Compiling and Linking programs for Embedded projects

Writing Linker Script for STM32 (Arm Cortex M3)🛠️

Rohit Nimkar
7 min readDec 2, 2022

A step-by-step guide on how to write the custom linker script for Arm Cortex M3 micro-controller e.g. STM32F103 from scratch📝

ld combines a number of object and archive files, relocates their data, and ties up symbol references. Usually, the last step in compiling a program is to run ld.

When compiling programs for desktops🖥️, the linking process is taken care of by the toolchain. However, the linking process is more important when developing for embedded domain📟 as specific sections need to be placed in specific memory locations.

To have better command over the linking process, a set of instructions is provided to the linker which tells it to put the different sections in the output binary in a specific way.

In this article, we will be writing the linker script required for building a blinky program on an Arm Cortex M3 STM32 MCU from scratch...

Linking & Relocation flow

Linker🔗

The linker combines input files into a single output file. The output file and each input file are in a special data format known as an object file format.

It accepts Linker Command Language files written in a superset of AT&T’s Link Editor Command Language syntax, to provide explicit and total control over the linking process.

linking process

Linker Script📝

Every link is controlled by a linker script. This script is written in the linker command language.
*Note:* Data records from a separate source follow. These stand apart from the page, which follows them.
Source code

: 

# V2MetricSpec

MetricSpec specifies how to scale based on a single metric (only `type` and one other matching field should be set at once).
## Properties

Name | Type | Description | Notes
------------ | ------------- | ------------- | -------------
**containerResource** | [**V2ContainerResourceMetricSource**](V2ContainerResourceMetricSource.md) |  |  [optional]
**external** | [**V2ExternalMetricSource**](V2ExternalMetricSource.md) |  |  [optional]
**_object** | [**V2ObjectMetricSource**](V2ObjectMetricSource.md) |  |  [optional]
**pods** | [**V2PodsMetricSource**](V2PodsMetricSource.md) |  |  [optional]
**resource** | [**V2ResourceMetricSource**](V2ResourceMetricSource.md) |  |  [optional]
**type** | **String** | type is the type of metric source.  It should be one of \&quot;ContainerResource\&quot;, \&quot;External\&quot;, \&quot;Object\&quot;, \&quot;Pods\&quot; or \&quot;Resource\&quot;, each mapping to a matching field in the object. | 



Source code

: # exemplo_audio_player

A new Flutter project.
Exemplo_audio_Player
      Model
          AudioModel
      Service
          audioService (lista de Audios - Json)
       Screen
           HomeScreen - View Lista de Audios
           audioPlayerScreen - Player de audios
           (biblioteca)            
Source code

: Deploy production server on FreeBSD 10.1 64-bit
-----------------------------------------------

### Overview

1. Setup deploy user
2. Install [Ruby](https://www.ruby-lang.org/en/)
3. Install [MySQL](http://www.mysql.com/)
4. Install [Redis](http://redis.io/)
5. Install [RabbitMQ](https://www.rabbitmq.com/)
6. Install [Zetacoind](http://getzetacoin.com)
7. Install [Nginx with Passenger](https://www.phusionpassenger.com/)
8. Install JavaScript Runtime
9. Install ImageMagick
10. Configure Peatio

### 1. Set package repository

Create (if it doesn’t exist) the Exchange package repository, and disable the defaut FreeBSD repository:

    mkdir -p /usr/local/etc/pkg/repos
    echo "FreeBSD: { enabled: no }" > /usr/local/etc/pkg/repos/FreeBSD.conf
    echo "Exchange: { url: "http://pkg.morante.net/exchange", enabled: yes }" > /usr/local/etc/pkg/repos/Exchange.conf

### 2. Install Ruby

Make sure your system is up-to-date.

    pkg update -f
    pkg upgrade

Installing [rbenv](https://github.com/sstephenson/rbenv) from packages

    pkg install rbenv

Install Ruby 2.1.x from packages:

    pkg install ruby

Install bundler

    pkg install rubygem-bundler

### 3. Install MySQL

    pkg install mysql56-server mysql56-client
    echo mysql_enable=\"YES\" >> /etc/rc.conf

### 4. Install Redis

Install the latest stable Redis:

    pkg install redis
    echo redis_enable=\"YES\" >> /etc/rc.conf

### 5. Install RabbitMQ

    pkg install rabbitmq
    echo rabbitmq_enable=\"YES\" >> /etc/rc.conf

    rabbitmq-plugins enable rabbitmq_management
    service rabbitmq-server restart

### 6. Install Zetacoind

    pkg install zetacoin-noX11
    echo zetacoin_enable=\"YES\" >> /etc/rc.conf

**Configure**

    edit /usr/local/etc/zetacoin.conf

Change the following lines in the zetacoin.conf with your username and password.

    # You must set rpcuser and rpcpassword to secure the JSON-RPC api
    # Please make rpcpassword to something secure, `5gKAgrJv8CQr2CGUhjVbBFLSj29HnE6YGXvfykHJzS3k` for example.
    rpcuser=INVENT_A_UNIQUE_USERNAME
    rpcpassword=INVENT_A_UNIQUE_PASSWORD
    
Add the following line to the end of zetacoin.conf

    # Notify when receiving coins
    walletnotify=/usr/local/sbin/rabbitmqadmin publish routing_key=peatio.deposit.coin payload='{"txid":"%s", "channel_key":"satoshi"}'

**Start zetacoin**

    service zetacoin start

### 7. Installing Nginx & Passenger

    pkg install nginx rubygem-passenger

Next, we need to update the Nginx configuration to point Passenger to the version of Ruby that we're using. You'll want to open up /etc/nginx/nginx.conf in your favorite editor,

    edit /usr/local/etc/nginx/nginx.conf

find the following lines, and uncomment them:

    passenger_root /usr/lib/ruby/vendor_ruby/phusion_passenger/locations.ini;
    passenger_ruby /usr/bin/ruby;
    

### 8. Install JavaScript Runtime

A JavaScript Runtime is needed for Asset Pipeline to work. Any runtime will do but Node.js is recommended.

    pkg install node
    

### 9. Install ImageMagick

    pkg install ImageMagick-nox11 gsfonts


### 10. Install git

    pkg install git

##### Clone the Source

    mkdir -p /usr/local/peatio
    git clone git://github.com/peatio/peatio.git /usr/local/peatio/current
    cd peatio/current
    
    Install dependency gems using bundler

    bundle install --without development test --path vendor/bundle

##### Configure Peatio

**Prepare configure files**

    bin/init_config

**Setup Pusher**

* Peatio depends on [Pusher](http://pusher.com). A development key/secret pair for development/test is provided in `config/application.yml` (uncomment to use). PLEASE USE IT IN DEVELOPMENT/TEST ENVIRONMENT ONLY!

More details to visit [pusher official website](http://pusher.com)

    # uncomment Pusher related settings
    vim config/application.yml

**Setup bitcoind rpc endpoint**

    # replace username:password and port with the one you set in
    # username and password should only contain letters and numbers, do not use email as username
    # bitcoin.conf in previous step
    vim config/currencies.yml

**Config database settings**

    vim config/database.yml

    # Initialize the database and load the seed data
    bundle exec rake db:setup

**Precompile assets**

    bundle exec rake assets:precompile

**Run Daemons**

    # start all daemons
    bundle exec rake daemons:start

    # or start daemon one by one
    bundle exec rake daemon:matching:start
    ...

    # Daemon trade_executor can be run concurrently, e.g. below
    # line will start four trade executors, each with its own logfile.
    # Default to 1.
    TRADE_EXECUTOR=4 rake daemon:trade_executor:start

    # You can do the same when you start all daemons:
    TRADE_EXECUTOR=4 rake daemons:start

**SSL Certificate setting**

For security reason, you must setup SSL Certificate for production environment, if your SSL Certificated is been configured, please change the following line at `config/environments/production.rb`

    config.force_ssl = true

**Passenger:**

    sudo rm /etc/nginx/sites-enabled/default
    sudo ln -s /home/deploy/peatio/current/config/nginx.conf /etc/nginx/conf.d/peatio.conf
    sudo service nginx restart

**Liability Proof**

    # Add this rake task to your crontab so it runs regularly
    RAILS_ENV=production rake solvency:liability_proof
The main purpose of the linker script is to describe how the sections in the input files should be mapped into the output file and to control the memory layout of the output file. It directs the linker to perform many other operations, using the commands described in the subsequent sections.

The simplest possible linker script consists of only one ‘SECTIONS’ command to describe the memory layout of the output file. The following linker script loads the ‘text’ section at address 0x10000 and the data section at 0x8000000.

ENTRY command

The first instruction to execute in a program is called the entry point. You can use this command to set the entry point. This address is then put into the ELF file header.
The argument is a symbol name: ENTRY(<symbol_name>)

SECTIONS command

This command tells the linker how to combine input sections into output sections, and how to place the output sections in memory. The format of the SECTIONScommand is:

SECTIONS
{
sections-command
sections-command

}

Each sections-command may be one of the following:

  • an ENTRY command
  • a symbol assignment
  • an output section description
  • an overlay description

Don’t worry about this jargon, I will be explaining all these in upcoming articles.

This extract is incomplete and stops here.